▶ _PROMPT_:
Work through the material below and count the lines holding the word "from"; give that count and nothing more.
==================================================
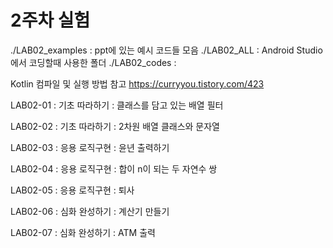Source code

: # 2주차 실험

./LAB02_examples : ppt에 있는 예시 코드들 모음
./LAB02_ALL : Android Studio에서 코딩할때 사용한 폴더
./LAB02_codes : 

Kotlin 컴파일 및 실행 방법 참고 https://curryyou.tistory.com/423

LAB02-01 : 기초 따라하기 : 클래스를 담고 있는 배열 필터

LAB02-02 : 기초 따라하기 : 2차원 배열 클래스와 문자열

LAB02-03 : 응용 로직구현 : 윤년 출력하기

LAB02-04 : 응용 로직구현 : 합이 n이 되는 두 자연수 쌍

LAB02-05 : 응용 로직구현 : 퇴사

LAB02-06 : 심화 완성하기 : 계산기 만들기

LAB02-07 : 심화 완성하기 : ATM 출력
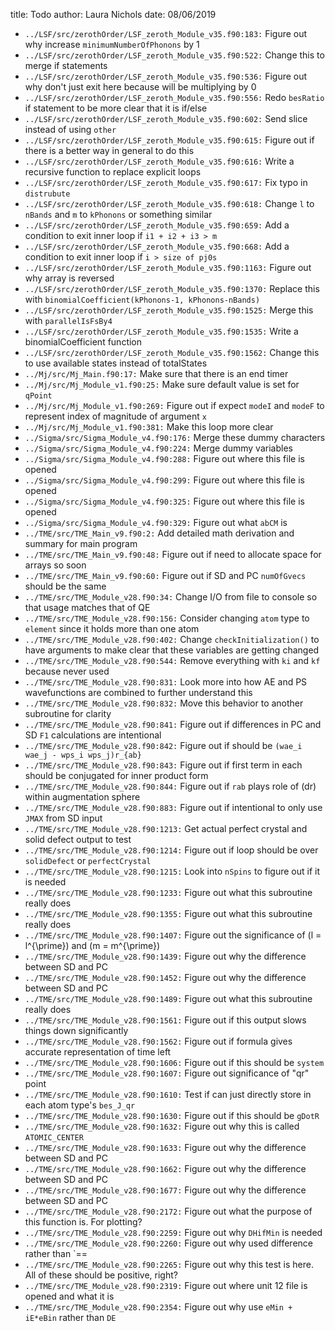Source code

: title: Todo
author: Laura Nichols
date: 08/06/2019

* `../LSF/src/zerothOrder/LSF_zeroth_Module_v35.f90:183:` Figure out why increase `minimumNumberOfPhonons` by 1
* `../LSF/src/zerothOrder/LSF_zeroth_Module_v35.f90:522:` Change this to merge if statements 
* `../LSF/src/zerothOrder/LSF_zeroth_Module_v35.f90:536:` Figure out why don't just exit here because will be multiplying by 0 
* `../LSF/src/zerothOrder/LSF_zeroth_Module_v35.f90:556:` Redo `besRatio` if statement to be more clear that it is if/else 
* `../LSF/src/zerothOrder/LSF_zeroth_Module_v35.f90:602:` Send slice instead of using `other` 
* `../LSF/src/zerothOrder/LSF_zeroth_Module_v35.f90:615:` Figure out if there is a better way in general to do this 
* `../LSF/src/zerothOrder/LSF_zeroth_Module_v35.f90:616:` Write a recursive function to replace explicit loops 
* `../LSF/src/zerothOrder/LSF_zeroth_Module_v35.f90:617:` Fix typo in `distrubute` 
* `../LSF/src/zerothOrder/LSF_zeroth_Module_v35.f90:618:` Change `l` to `nBands` and `m` to `kPhonons` or something similar 
* `../LSF/src/zerothOrder/LSF_zeroth_Module_v35.f90:659:` Add a condition to exit inner loop if `i1 + i2 + i3 > m` 
* `../LSF/src/zerothOrder/LSF_zeroth_Module_v35.f90:668:` Add a condition to exit inner loop if `i > size of pj0s` 
* `../LSF/src/zerothOrder/LSF_zeroth_Module_v35.f90:1163:` Figure out why array is reversed 
* `../LSF/src/zerothOrder/LSF_zeroth_Module_v35.f90:1370:` Replace this with `binomialCoefficient(kPhonons-1, kPhonons-nBands)`
* `../LSF/src/zerothOrder/LSF_zeroth_Module_v35.f90:1525:` Merge this with `parallelIsFsBy4` 
* `../LSF/src/zerothOrder/LSF_zeroth_Module_v35.f90:1535:` Write a binomialCoefficient function 
* `../LSF/src/zerothOrder/LSF_zeroth_Module_v35.f90:1562:` Change this to use available states instead of totalStates 
* `../Mj/src/Mj_Main.f90:17:` Make sure that there is an end timer
* `../Mj/src/Mj_Module_v1.f90:25:` Make sure default value is set for `qPoint` 
* `../Mj/src/Mj_Module_v1.f90:269:` Figure out if expect `modeI` and `modeF` to represent index of magnitude of argument `x` 
* `../Mj/src/Mj_Module_v1.f90:381:` Make this loop more clear 
* `../Sigma/src/Sigma_Module_v4.f90:176:` Merge these dummy characters
* `../Sigma/src/Sigma_Module_v4.f90:224:` Merge dummy variables
* `../Sigma/src/Sigma_Module_v4.f90:288:` Figure out where this file is opened
* `../Sigma/src/Sigma_Module_v4.f90:299:` Figure out where this file is opened
* `../Sigma/src/Sigma_Module_v4.f90:325:` Figure out where this file is opened
* `../Sigma/src/Sigma_Module_v4.f90:329:` Figure out what `abCM` is
* `../TME/src/TME_Main_v9.f90:2:` Add detailed math derivation and summary for main program
* `../TME/src/TME_Main_v9.f90:48:` Figure out if need to allocate space for arrays so soon
* `../TME/src/TME_Main_v9.f90:60:` Figure out if SD and PC `numOfGvecs` should be the same
* `../TME/src/TME_Module_v28.f90:34:` Change I/O from file to console so that usage matches that of QE
* `../TME/src/TME_Module_v28.f90:156:` Consider changing `atom` type to `element` since it holds more than one atom
* `../TME/src/TME_Module_v28.f90:402:` Change `checkInitialization()` to have arguments to make clear that these variables are getting changed
* `../TME/src/TME_Module_v28.f90:544:` Remove everything with `ki` and `kf` because never used
* `../TME/src/TME_Module_v28.f90:831:` Look more into how AE and PS wavefunctions are combined to further understand this
* `../TME/src/TME_Module_v28.f90:832:` Move this behavior to another subroutine for clarity
* `../TME/src/TME_Module_v28.f90:841:` Figure out if differences in PC and SD `F1` calculations are intentional
* `../TME/src/TME_Module_v28.f90:842:` Figure out if should be `(wae_i wae_j - wps_i wps_j)r_{ab}`
* `../TME/src/TME_Module_v28.f90:843:` Figure out if first term in each should be conjugated for inner product form
* `../TME/src/TME_Module_v28.f90:844:` Figure out if `rab` plays role of \(dr\) within augmentation sphere
* `../TME/src/TME_Module_v28.f90:883:` Figure out if intentional to only use `JMAX` from SD input
* `../TME/src/TME_Module_v28.f90:1213:` Get actual perfect crystal and solid defect output to test
* `../TME/src/TME_Module_v28.f90:1214:` Figure out if loop should be over `solidDefect` or `perfectCrystal`
* `../TME/src/TME_Module_v28.f90:1215:` Look into `nSpins` to figure out if it is needed
* `../TME/src/TME_Module_v28.f90:1233:` Figure out what this subroutine really does
* `../TME/src/TME_Module_v28.f90:1355:` Figure out what this subroutine really does
* `../TME/src/TME_Module_v28.f90:1407:` Figure out the significance of \(l = l^{\prime}\) and \(m = m^{\prime}\)
* `../TME/src/TME_Module_v28.f90:1439:` Figure out why the difference between SD and PC
* `../TME/src/TME_Module_v28.f90:1452:` Figure out why the difference between SD and PC
* `../TME/src/TME_Module_v28.f90:1489:` Figure out what this subroutine really does
* `../TME/src/TME_Module_v28.f90:1561:` Figure out if this output slows things down significantly
* `../TME/src/TME_Module_v28.f90:1562:` Figure out if formula gives accurate representation of time left
* `../TME/src/TME_Module_v28.f90:1606:` Figure out if this should be `system`
* `../TME/src/TME_Module_v28.f90:1607:` Figure out significance of "qr" point
* `../TME/src/TME_Module_v28.f90:1610:` Test if can just directly store in each atom type's `bes_J_qr`
* `../TME/src/TME_Module_v28.f90:1630:` Figure out if this should be `gDotR`
* `../TME/src/TME_Module_v28.f90:1632:` Figure out why this is called `ATOMIC_CENTER`
* `../TME/src/TME_Module_v28.f90:1633:` Figure out why the difference between SD and PC
* `../TME/src/TME_Module_v28.f90:1662:` Figure out why the difference between SD and PC
* `../TME/src/TME_Module_v28.f90:1677:` Figure out why the difference between SD and PC
* `../TME/src/TME_Module_v28.f90:2172:` Figure out what the purpose of this function is. For plotting?
* `../TME/src/TME_Module_v28.f90:2259:` Figure out why `DHifMin` is needed
* `../TME/src/TME_Module_v28.f90:2260:` Figure out why used difference rather than `==
* `../TME/src/TME_Module_v28.f90:2265:` Figure out why this test is here. All of these should be positive, right?
* `../TME/src/TME_Module_v28.f90:2319:` Figure out where unit 12 file is opened and what it is
* `../TME/src/TME_Module_v28.f90:2354:` Figure out why use `eMin + iE*eBin` rather than `DE`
==================================================
▶ _YOUR SOLUTION_:
2